(Stored data)
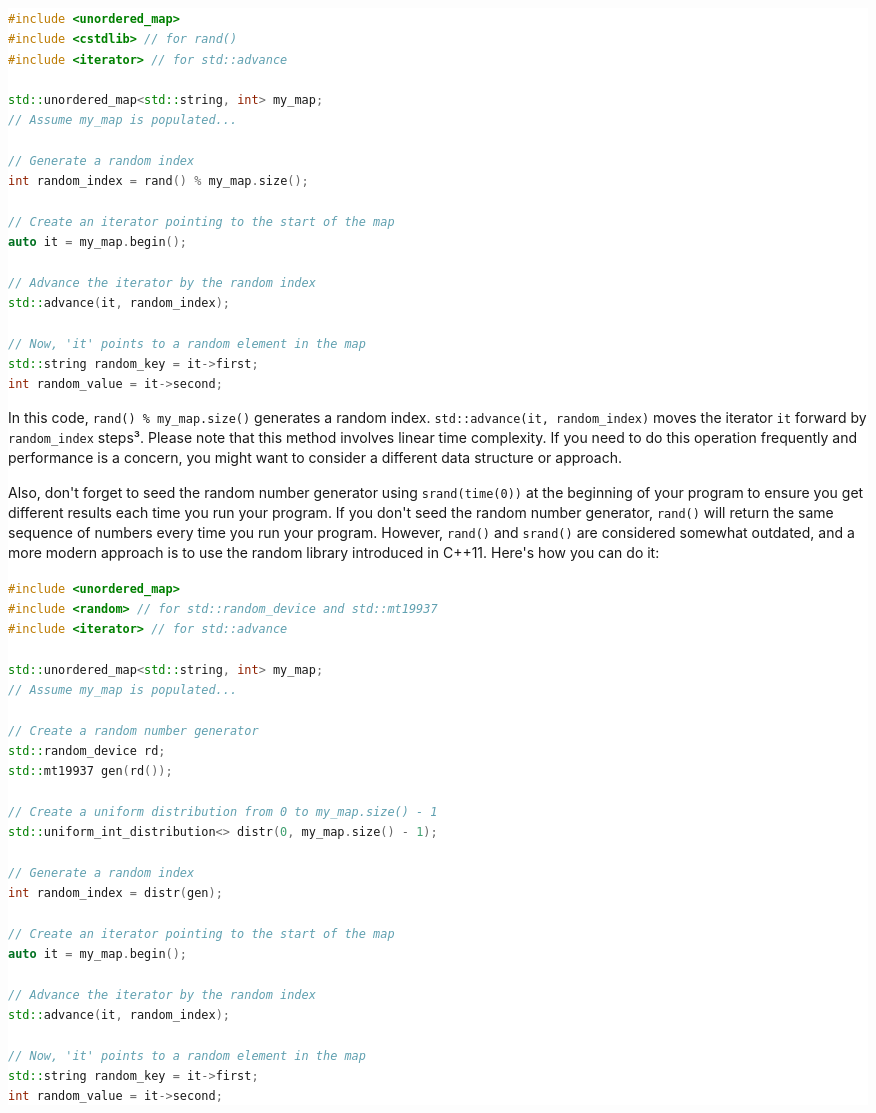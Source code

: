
 ```cpp
#include <unordered_map>
#include <cstdlib> // for rand()
#include <iterator> // for std::advance

std::unordered_map<std::string, int> my_map;
// Assume my_map is populated...

// Generate a random index
int random_index = rand() % my_map.size();

// Create an iterator pointing to the start of the map
auto it = my_map.begin();

// Advance the iterator by the random index
std::advance(it, random_index);

// Now, 'it' points to a random element in the map
std::string random_key = it->first;
int random_value = it->second;
```

In this code, `rand() % my_map.size()` generates a random index. `std::advance(it, random_index)` moves the iterator `it` forward by `random_index` steps³. Please note that this method involves linear time complexity. If you need to do this operation frequently and performance is a concern, you might want to consider a different data structure or approach. 

Also, don't forget to seed the random number generator using `srand(time(0))` at the beginning of your program to ensure you get different results each time you run your program. If you don't seed the random number generator, `rand()` will return the same sequence of numbers every time you run your program. However, `rand()` and `srand()` are considered somewhat outdated, and a more modern approach is to use the random library introduced in C++11. Here's how you can do it:

```cpp
#include <unordered_map>
#include <random> // for std::random_device and std::mt19937
#include <iterator> // for std::advance

std::unordered_map<std::string, int> my_map;
// Assume my_map is populated...

// Create a random number generator
std::random_device rd;
std::mt19937 gen(rd());

// Create a uniform distribution from 0 to my_map.size() - 1
std::uniform_int_distribution<> distr(0, my_map.size() - 1);

// Generate a random index
int random_index = distr(gen);

// Create an iterator pointing to the start of the map
auto it = my_map.begin();

// Advance the iterator by the random index
std::advance(it, random_index);

// Now, 'it' points to a random element in the map
std::string random_key = it->first;
int random_value = it->second;
```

● Work request: Copy each line of the entries in which the string "approach" is found.

● Solution for this problem:
In this code, `rand() % my_map.size()` generates a random index. `std::advance(it, random_index)` moves the iterator `it` forward by `random_index` steps³. Please note that this method involves linear time complexity. If you need to do this operation frequently and performance is a concern, you might want to consider a different data structure or approach. 
Also, don't forget to seed the random number generator using `srand(time(0))` at the beginning of your program to ensure you get different results each time you run your program. If you don't seed the random number generator, `rand()` will return the same sequence of numbers every time you run your program. However, `rand()` and `srand()` are considered somewhat outdated, and a more modern approach is to use the random library introduced in C++11. Here's how you can do it:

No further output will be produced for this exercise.